Copy out all of the data word for word. Omit every picture.

Recorded data:
──────
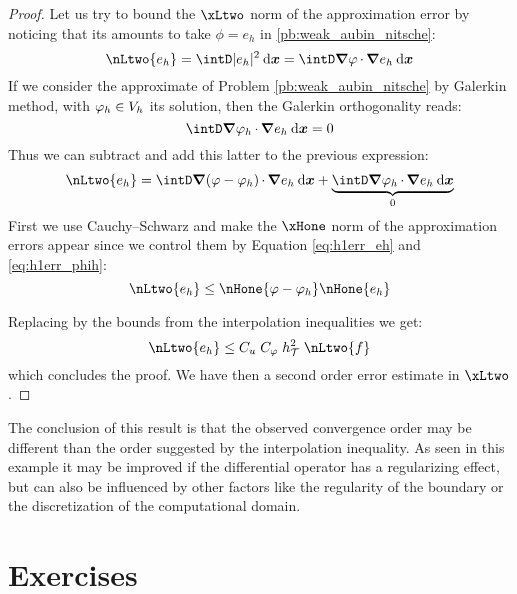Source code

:\begin{proof}
\medskip
Let us try to bound the $\xLtwo$ norm of the approximation error by noticing that its amounts to take $\phi = e_h$ in \eqref{pb:weak_aubin_nitsche}:
\begin{equation*}
\nLtwo{e_h} = \intD |e_h|^2 \dxx = \intD \Grad \varphi\xDot \Grad e_h\dxx
\end{equation*}
If we consider the approximate of Problem \eqref{pb:weak_aubin_nitsche} by Galerkin method, with $\varphi_h \in {{V}}_h$ its solution, then the Galerkin orthogonality reads:
\begin{equation*}
\intD \Grad \varphi_h\xDot \Grad e_h\dxx  = 0
\end{equation*}
Thus we can subtract and add this latter to the previous expression:
\begin{equation*}
\nLtwo{e_h} = \intD \Grad (\varphi - \varphi_h)\xDot \Grad e_h\dxx + \underbrace{\intD \Grad \varphi_h\xDot \Grad e_h\dxx}_{0}
\end{equation*}
First we use Cauchy--Schwarz and make the $\xHone$ norm of the approximation errors appear since we control them by Equation \eqref{eq:h1err_eh} and \eqref{eq:h1err_phih}:
\begin{equation*}
\nLtwo{e_h} \leq \nHone{\varphi - \varphi_h} \nHone{e_h}
\end{equation*}

\medskip
Replacing by the bounds from the interpolation inequalities we get:
\begin{equation*}
\nLtwo{e_h} \leq C_u\;C_\varphi\;\sizeT^2\;\nLtwo{f}
\end{equation*}
which concludes the proof. We have then a second order error estimate in $\xLtwo$.
\end{proof}

The conclusion of this result is that the observed convergence order may be different than the order suggested by the interpolation inequality.
As seen in this example it may be improved if the differential operator has a regularizing effect, but can also be influenced by other factors like the regularity of the boundary or the discretization of the computational domain.

\newpage
\section{Exercises}


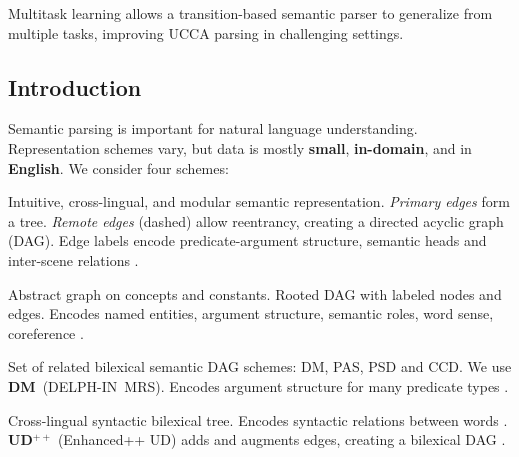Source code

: \documentclass[a0,portrait]{a0poster}
\begin{document}
\vspace{1cm}
\titlespacing*{\section}{0pt}{8mm}{5mm}


\begin{adjustbox}{margin=3mm,frame,minipage=.6\linewidth,center}
\Large\color{Navy}
Multitask learning allows a transition-based semantic parser
to generalize from multiple tasks,
improving UCCA parsing in challenging settings.
\end{adjustbox}


\begin{multicols}{2}


\color{Black}

\section*{Introduction}

Semantic parsing is important for natural language understanding.
Representation schemes vary,
but data is mostly \textbf{small}, \textbf{in-domain}, and in \textbf{English}.
\hfill We consider four schemes:
\begin{itemize}[nosep,labelsep=1em]
{\color{Indigo} \item[\textbf{UCCA}:] Intuitive, cross-lingual, and modular semantic representation.
    \textit{Primary edges} form a tree. \textit{Remote edges} (dashed) allow reentrancy,
    creating a directed acyclic graph (DAG).
    Edge labels encode predicate-argument structure, semantic heads and inter-scene relations
    \cite{abend2013universal}.}
{\color{DarkGreen} \item[\textbf{AMR}:] Abstract graph on concepts and constants.
    Rooted DAG with labeled nodes and edges.
    Encodes named entities, argument structure, semantic roles, word sense, coreference \cite{banarescu2013abstract}.}
{\color{DarkRed} \item[\textbf{SDP}:] Set of related bilexical semantic DAG schemes: DM, PAS, PSD and CCD.
    We use \textbf{DM}~(DELPH-IN~MRS).
    Encodes argument structure for many predicate types \cite{oepen2016towards}.}
{\color{DarkBlue} \item[\textbf{UD}:] Cross-lingual syntactic bilexical tree.
    Encodes syntactic relations between words \cite{nivre2016universal}. \\
    \textbf{UD$^{++}$} (Enhanced++ UD) adds and augments edges, creating a bilexical DAG
    \cite{SCHUSTER16.779}.}
\end{itemize}


\end{multicols}
\end{document}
──────
* Task output:
Source code

:\begin{proof}
\medskip
Let us try to bound the $\xLtwo$ norm of the approximation error by noticing that its amounts to take $\phi = e_h$ in \eqref{pb:weak_aubin_nitsche}:
\begin{equation*}
\nLtwo{e_h} = \intD |e_h|^2 \dxx = \intD \Grad \varphi\xDot \Grad e_h\dxx
\end{equation*}
If we consider the approximate of Problem \eqref{pb:weak_aubin_nitsche} by Galerkin method, with $\varphi_h \in {{V}}_h$ its solution, then the Galerkin orthogonality reads:
\begin{equation*}
\intD \Grad \varphi_h\xDot \Grad e_h\dxx  = 0
\end{equation*}
Thus we can subtract and add this latter to the previous expression:
\begin{equation*}
\nLtwo{e_h} = \intD \Grad (\varphi - \varphi_h)\xDot \Grad e_h\dxx + \underbrace{\intD \Grad \varphi_h\xDot \Grad e_h\dxx}_{0}
\end{equation*}
First we use Cauchy--Schwarz and make the $\xHone$ norm of the approximation errors appear since we control them by Equation \eqref{eq:h1err_eh} and \eqref{eq:h1err_phih}:
\begin{equation*}
\nLtwo{e_h} \leq \nHone{\varphi - \varphi_h} \nHone{e_h}
\end{equation*}

\medskip
Replacing by the bounds from the interpolation inequalities we get:
\begin{equation*}
\nLtwo{e_h} \leq C_u\;C_\varphi\;\sizeT^2\;\nLtwo{f}
\end{equation*}
which concludes the proof. We have then a second order error estimate in $\xLtwo$.
\end{proof}

The conclusion of this result is that the observed convergence order may be different than the order suggested by the interpolation inequality.
As seen in this example it may be improved if the differential operator has a regularizing effect, but can also be influenced by other factors like the regularity of the boundary or the discretization of the computational domain.

\newpage
\section{Exercises}


Source code

: \documentclass[a0,portrait]{a0poster}
\begin{document}
\vspace{1cm}
\titlespacing*{\section}{0pt}{8mm}{5mm}


\begin{adjustbox}{margin=3mm,frame,minipage=.6\linewidth,center}
\Large\color{Navy}
Multitask learning allows a transition-based semantic parser
to generalize from multiple tasks,
improving UCCA parsing in challenging settings.
\end{adjustbox}


\begin{multicols}{2}


\color{Black}

\section*{Introduction}

Semantic parsing is important for natural language understanding.
Representation schemes vary,
but data is mostly \textbf{small}, \textbf{in-domain}, and in \textbf{English}.
\hfill We consider four schemes:
\begin{itemize}[nosep,labelsep=1em]
{\color{Indigo} \item[\textbf{UCCA}:] Intuitive, cross-lingual, and modular semantic representation.
    \textit{Primary edges} form a tree. \textit{Remote edges} (dashed) allow reentrancy,
    creating a directed acyclic graph (DAG).
    Edge labels encode predicate-argument structure, semantic heads and inter-scene relations
    \cite{abend2013universal}.}
{\color{DarkGreen} \item[\textbf{AMR}:] Abstract graph on concepts and constants.
    Rooted DAG with labeled nodes and edges.
    Encodes named entities, argument structure, semantic roles, word sense, coreference \cite{banarescu2013abstract}.}
{\color{DarkRed} \item[\textbf{SDP}:] Set of related bilexical semantic DAG schemes: DM, PAS, PSD and CCD.
    We use \textbf{DM}~(DELPH-IN~MRS).
    Encodes argument structure for many predicate types \cite{oepen2016towards}.}
{\color{DarkBlue} \item[\textbf{UD}:] Cross-lingual syntactic bilexical tree.
    Encodes syntactic relations between words \cite{nivre2016universal}. \\
    \textbf{UD$^{++}$} (Enhanced++ UD) adds and augments edges, creating a bilexical DAG
    \cite{SCHUSTER16.779}.}
\end{itemize}


\end{multicols}
\end{document}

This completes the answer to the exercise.